In the present study the events described in items 4 to 8 of the TEQ-M were regarded as being intentional, while those corresponding to items 1, 2, 3, 12 and 13 were treated as unintentional. Items 9, 10, 11 and 14 were assigned to one category or the other by two raters, depending on the description given by the respondent. For example, the death of a loved one was considered to be intentional if it was suicide, and unintentional if it was the result of an illness. The events referred to in items 1 to 8 and in item 10 were treated as directly experienced, while those of items 9, 11, 12 and 13 were regarded as indirectly experienced. Item 14 was assigned to one category or the other depending on the respondent's description of the event.

Tonic Immobility Scale-Brief, modified Spanish version (TIS-BM, Bados & Pero, 2015). This instrument includes five of the seven items from the physical immobility subscale of the Tonic Immobility Scale (Forsyth, Marx, Fusé, Heidt, & Gallup, 2000). In contrast to the original scale the instructions and items of the TIS-BM do not refer to the most recent sexual assault but, rather, to the worst traumatic event experienced. Respondents rate on a scale of 0 to 6 the extent to which they: 1) froze or felt paralysed, 2) were unable to move even without physical restraint, 3) were unable of shouting or screaming, 4) felt cold, and 5) felt detached from themselves. The TIS-BM has a single factor and has shown acceptable levels of reliability, convergent validity with posttraumatic symptoms, discriminant validity with respect to measures of depression and anxiety, and criterion validity in that it differentiates between groups who have and have not experienced traumatic events (Bados & Pero, 2015). Internal consistency in the present sample was acceptable (α = .76).


The abovementioned questionnaires were administered in a single session in a classroom setting, with students sat sufficiently far apart. The response rate was 98% (432 of 440). Students were told that a study was being conducted about the emotions that people normally experience in relation to various life events, some of which might be traumatic, and also about how people respond to these events. It was made clear that participation was entirely voluntary and that all responses would remain confidential. The students did not receive course credits or any kind of compensation for taking part in the study. The order of questionnaire administration was the TEQ-M followed by the TIS-BM. As noted earlier, 313 students (of the 432 who initially responded to the questionnaires) reported having experienced at least one traumatic event. This study was approved by the Bioethics Committee of the University of Barcelona (reference IRB00003099).

Statistical analysis

In order to study the association between TI and the different variables considered we calculated Pearson's r correlation coefficients for the continuous variables (frequency of events, age at time of first traumatic event, perception of how traumatic the worst event was), point-biserial correlation coefficients for the dichotomous variables (gender, intentionality, direct experiences) and biserial correlation coefficients for the dichotomized variables (reaction of intense fear). Analysis of variance was used to examine differences in TI across the various types of worst traumatic events, coupled with Hochberg's GT2 test for post hoc comparisons. When comparing pairs of groups the effect size was calculated using Cohen's d, a measure of the difference between two standardized means divided by the pooled standard deviation. Following Cohen (1988), values of 0.20-0.49, 0.50-0.79 and 0.80 were considered to indicate low, moderate and high effect sizes, respectively. Finally, hierarchical regression analysis was applied to determine which variables were important in terms of predicting TI.

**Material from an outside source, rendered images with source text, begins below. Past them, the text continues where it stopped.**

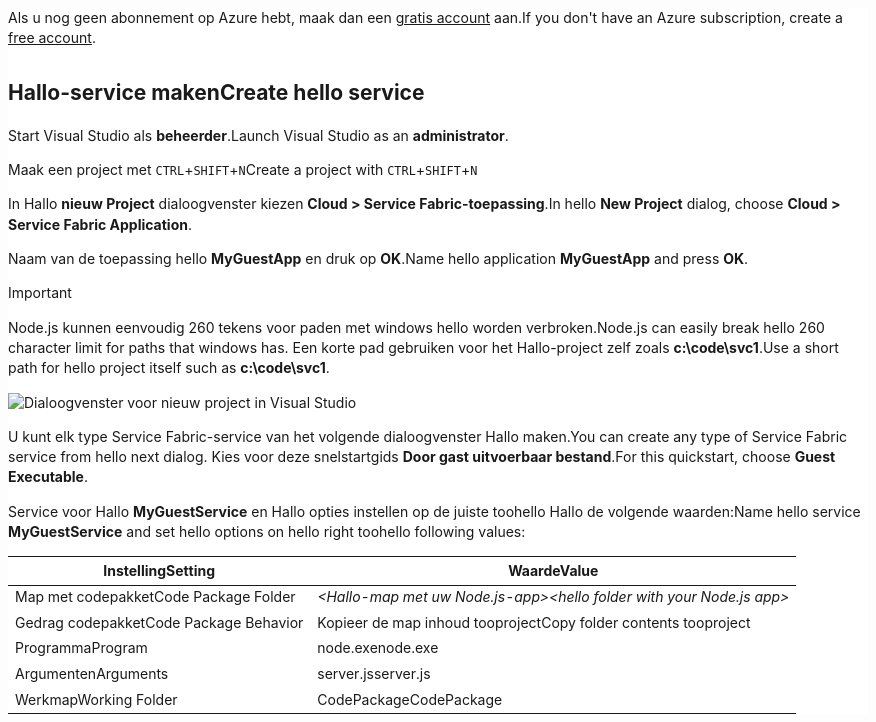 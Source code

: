 <span data-ttu-id="c3a3b-111">Als u nog geen abonnement op Azure hebt, maak dan een [gratis account][create-account] aan.</span><span class="sxs-lookup"><span data-stu-id="c3a3b-111">If you don't have an Azure subscription, create a [free account][create-account].</span></span>

## <a name="create-hello-service"></a><span data-ttu-id="c3a3b-112">Hallo-service maken</span><span class="sxs-lookup"><span data-stu-id="c3a3b-112">Create hello service</span></span>

<span data-ttu-id="c3a3b-113">Start Visual Studio als **beheerder**.</span><span class="sxs-lookup"><span data-stu-id="c3a3b-113">Launch Visual Studio as an **administrator**.</span></span>

<span data-ttu-id="c3a3b-114">Maak een project met `CTRL`+`SHIFT`+`N`</span><span class="sxs-lookup"><span data-stu-id="c3a3b-114">Create a project with `CTRL`+`SHIFT`+`N`</span></span>

<span data-ttu-id="c3a3b-115">In Hallo **nieuw Project** dialoogvenster kiezen **Cloud > Service Fabric-toepassing**.</span><span class="sxs-lookup"><span data-stu-id="c3a3b-115">In hello **New Project** dialog, choose **Cloud > Service Fabric Application**.</span></span>

<span data-ttu-id="c3a3b-116">Naam van de toepassing hello **MyGuestApp** en druk op **OK**.</span><span class="sxs-lookup"><span data-stu-id="c3a3b-116">Name hello application **MyGuestApp** and press **OK**.</span></span>

>[!IMPORTANT]
><span data-ttu-id="c3a3b-117">Node.js kunnen eenvoudig 260 tekens voor paden met windows hello worden verbroken.</span><span class="sxs-lookup"><span data-stu-id="c3a3b-117">Node.js can easily break hello 260 character limit for paths that windows has.</span></span> <span data-ttu-id="c3a3b-118">Een korte pad gebruiken voor het Hallo-project zelf zoals **c:\code\svc1**.</span><span class="sxs-lookup"><span data-stu-id="c3a3b-118">Use a short path for hello project itself such as **c:\code\svc1**.</span></span>
   
![Dialoogvenster voor nieuw project in Visual Studio][new-project]

<span data-ttu-id="c3a3b-120">U kunt elk type Service Fabric-service van het volgende dialoogvenster Hallo maken.</span><span class="sxs-lookup"><span data-stu-id="c3a3b-120">You can create any type of Service Fabric service from hello next dialog.</span></span> <span data-ttu-id="c3a3b-121">Kies voor deze snelstartgids **Door gast uitvoerbaar bestand**.</span><span class="sxs-lookup"><span data-stu-id="c3a3b-121">For this quickstart, choose **Guest Executable**.</span></span>

<span data-ttu-id="c3a3b-122">Service voor Hallo **MyGuestService** en Hallo opties instellen op de juiste toohello Hallo de volgende waarden:</span><span class="sxs-lookup"><span data-stu-id="c3a3b-122">Name hello service **MyGuestService** and set hello options on hello right toohello following values:</span></span>

| <span data-ttu-id="c3a3b-123">Instelling</span><span class="sxs-lookup"><span data-stu-id="c3a3b-123">Setting</span></span>                   | <span data-ttu-id="c3a3b-124">Waarde</span><span class="sxs-lookup"><span data-stu-id="c3a3b-124">Value</span></span> |
| ------------------------- | ------ |
| <span data-ttu-id="c3a3b-125">Map met codepakket</span><span class="sxs-lookup"><span data-stu-id="c3a3b-125">Code Package Folder</span></span>       | <span data-ttu-id="c3a3b-126">_&lt;Hallo-map met uw Node.js-app&gt;_</span><span class="sxs-lookup"><span data-stu-id="c3a3b-126">_&lt;hello folder with your Node.js app&gt;_</span></span> |
| <span data-ttu-id="c3a3b-127">Gedrag codepakket</span><span class="sxs-lookup"><span data-stu-id="c3a3b-127">Code Package Behavior</span></span>     | <span data-ttu-id="c3a3b-128">Kopieer de map inhoud tooproject</span><span class="sxs-lookup"><span data-stu-id="c3a3b-128">Copy folder contents tooproject</span></span> |
| <span data-ttu-id="c3a3b-129">Programma</span><span class="sxs-lookup"><span data-stu-id="c3a3b-129">Program</span></span>                   | <span data-ttu-id="c3a3b-130">node.exe</span><span class="sxs-lookup"><span data-stu-id="c3a3b-130">node.exe</span></span> |
| <span data-ttu-id="c3a3b-131">Argumenten</span><span class="sxs-lookup"><span data-stu-id="c3a3b-131">Arguments</span></span>                 | <span data-ttu-id="c3a3b-132">server.js</span><span class="sxs-lookup"><span data-stu-id="c3a3b-132">server.js</span></span> |
| <span data-ttu-id="c3a3b-133">Werkmap</span><span class="sxs-lookup"><span data-stu-id="c3a3b-133">Working Folder</span></span>            | <span data-ttu-id="c3a3b-134">CodePackage</span><span class="sxs-lookup"><span data-stu-id="c3a3b-134">CodePackage</span></span> |


[new-project]: ./media/quickstart-guest-app/new-project.png
[new-service]: ./media/quickstart-guest-app/template.png
[solution-exp]: ./media/quickstart-guest-app/solution-explorer.png
[publish]: ./media/quickstart-guest-app/publish.png
[overview]: ./media/quickstart-guest-app/overview.png
[custom-endpoint]: ./media/quickstart-guest-app/custom-endpoint.png
[download-sample]: https://github.com/MicrosoftDocs/azure-cloud-services-files/raw/temp/service-fabric-node-website.zip
[create-account]: https://azure.microsoft.com/free/?WT.mc_id=A261C142F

Variables associated with TI

Table 1 shows the correlations between TI and the different continuous and dichotomized variables considered. All the correlations were significant, with the exception of those for gender and age at which the worst traumatic event was first experienced. The strongest correlations corresponded to the reaction to the event (how traumatic it was felt to be, the fear it produced) and the frequency of events. The intercorrelations between the remaining variables ranged in absolute values between .01 and .57, except for the two age-related variables, where the value reached .76.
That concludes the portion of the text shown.